Si Borges era capaz de decir esa solemne profesión de fe y esa broma desenfadada en el velatorio de su madre, era capaz de decir cualquier cosa, a cualquiera, en cualquier lugar y circunstancia. Y, efectivamente, era uno de los rasgos de su personalidad; no el único, ciertamente, pero sí un rasgo visible, que procedía de una cierta timidez que hacía de él alguien huidizo y burlón.
Es precisamente por esto que me ha extrañado el procedimiento de Mons. Aguer en su nota de CRITERIO Nº 2422, de enero y febrero, titulada “Las posiciones religiosas de Borges”. Él dice que intenta comprender esas posiciones religiosas (“confesiones” y “definiciones”, las llama), entre las que sobresale, según él, “su distancia respecto del catolicismo”, y lo hace sobre todo a partir de unas diez o doce frases sueltas del poeta, dichas en alguna entrevista o surgidas en medio de anécdotas familiares. (1)
Me ha sorprendido de modo particular, Sr. Director, que este texto haya sido leído en el marco del “Atrio de los Gentiles”, la más importante actividad de diálogo con la cultura que despliega en todo el mundo el Pontificium Consilium de Cultura de la Santa Sede, donde se procura subrayar las afinidades y vínculos y no exhibir o establecer rechazos, y que ha tenido lugar también en Argentina. No estuve en la edición del “Atrio” de 2015, en la que Aguer leyó su texto, pero sí en la del año anterior, 2014, donde se leyeron trabajos excelentes acerca de la obra de Borges, apoyados en textos centrales, interpretados con gran solvencia por personas de reconocida autoridad en la materia (varios han sido publicados por CRITERIO). ¿Por qué, entonces, este texto apoyado en frases ocasionales o humorísticas?

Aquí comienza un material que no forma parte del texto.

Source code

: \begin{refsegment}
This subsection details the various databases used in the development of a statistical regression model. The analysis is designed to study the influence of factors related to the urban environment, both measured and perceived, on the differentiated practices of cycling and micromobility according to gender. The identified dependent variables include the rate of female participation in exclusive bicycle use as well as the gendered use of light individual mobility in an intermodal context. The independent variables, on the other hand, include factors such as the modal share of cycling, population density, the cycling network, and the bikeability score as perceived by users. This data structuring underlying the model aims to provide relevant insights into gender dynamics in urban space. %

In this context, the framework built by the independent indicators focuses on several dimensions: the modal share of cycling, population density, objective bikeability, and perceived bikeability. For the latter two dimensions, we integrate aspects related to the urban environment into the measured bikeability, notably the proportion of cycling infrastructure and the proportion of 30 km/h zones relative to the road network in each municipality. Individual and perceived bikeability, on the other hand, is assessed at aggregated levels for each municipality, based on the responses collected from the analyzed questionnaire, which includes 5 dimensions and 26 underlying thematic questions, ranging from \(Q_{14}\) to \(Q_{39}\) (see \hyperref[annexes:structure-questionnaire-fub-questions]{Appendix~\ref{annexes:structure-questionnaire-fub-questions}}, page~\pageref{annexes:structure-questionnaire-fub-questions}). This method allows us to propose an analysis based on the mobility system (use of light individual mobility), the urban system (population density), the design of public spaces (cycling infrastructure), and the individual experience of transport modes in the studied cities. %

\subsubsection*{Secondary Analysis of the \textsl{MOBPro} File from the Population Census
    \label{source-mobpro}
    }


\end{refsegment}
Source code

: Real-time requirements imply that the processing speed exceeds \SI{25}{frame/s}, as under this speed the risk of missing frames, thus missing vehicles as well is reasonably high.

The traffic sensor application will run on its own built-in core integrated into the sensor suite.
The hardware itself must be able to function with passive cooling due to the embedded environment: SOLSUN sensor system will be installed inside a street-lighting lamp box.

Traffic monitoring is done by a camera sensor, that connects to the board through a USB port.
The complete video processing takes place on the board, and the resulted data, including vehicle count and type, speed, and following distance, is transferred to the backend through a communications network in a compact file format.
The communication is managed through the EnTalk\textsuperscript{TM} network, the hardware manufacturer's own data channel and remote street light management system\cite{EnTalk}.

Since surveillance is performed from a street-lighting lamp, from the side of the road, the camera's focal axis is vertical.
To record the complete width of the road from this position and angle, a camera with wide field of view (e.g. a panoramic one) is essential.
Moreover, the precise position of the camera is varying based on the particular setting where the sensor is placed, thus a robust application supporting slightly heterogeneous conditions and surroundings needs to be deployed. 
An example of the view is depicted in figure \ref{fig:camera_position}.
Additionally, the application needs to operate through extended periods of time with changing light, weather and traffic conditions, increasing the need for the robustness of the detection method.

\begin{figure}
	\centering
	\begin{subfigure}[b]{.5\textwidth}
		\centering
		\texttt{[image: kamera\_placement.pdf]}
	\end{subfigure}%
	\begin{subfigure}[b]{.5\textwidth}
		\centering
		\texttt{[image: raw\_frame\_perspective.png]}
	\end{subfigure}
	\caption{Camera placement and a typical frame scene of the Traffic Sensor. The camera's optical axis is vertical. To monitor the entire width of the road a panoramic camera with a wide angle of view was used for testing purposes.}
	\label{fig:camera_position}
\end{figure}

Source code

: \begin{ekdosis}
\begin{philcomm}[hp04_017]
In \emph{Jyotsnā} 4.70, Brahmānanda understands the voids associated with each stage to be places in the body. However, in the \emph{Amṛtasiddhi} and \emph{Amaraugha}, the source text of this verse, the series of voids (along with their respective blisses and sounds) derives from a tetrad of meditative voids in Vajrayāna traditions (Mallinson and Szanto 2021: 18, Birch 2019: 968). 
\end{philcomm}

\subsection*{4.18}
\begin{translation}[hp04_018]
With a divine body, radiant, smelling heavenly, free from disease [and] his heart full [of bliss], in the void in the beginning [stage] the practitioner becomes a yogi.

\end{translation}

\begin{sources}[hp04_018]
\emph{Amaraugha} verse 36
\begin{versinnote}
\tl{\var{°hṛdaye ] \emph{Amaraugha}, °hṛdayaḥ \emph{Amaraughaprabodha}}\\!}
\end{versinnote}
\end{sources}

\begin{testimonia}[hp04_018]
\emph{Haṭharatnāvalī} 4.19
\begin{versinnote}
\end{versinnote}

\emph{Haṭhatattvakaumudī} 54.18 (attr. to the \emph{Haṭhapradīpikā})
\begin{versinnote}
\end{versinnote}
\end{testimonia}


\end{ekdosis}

Aguer comienza su artículo (o ponencia) diciendo que tratará de recoger brevemente lo que, como ya dijimos, él llama “confesiones” y “definiciones” de Borges. Pero a lo largo de su nota, mientras va citando las frases de Borges, las va relativizando o descalificando: “Esta caracterización suya [de Borges] no parece seria ni profunda.” “¿Habrá que tomar en serio una observación tan superficial?” “…denota a veces cierta superficialidad, una cuota de frivolidad.” Pero, a la vez, Aguer las toma en serio y apoya en ellas su reflexión… (2)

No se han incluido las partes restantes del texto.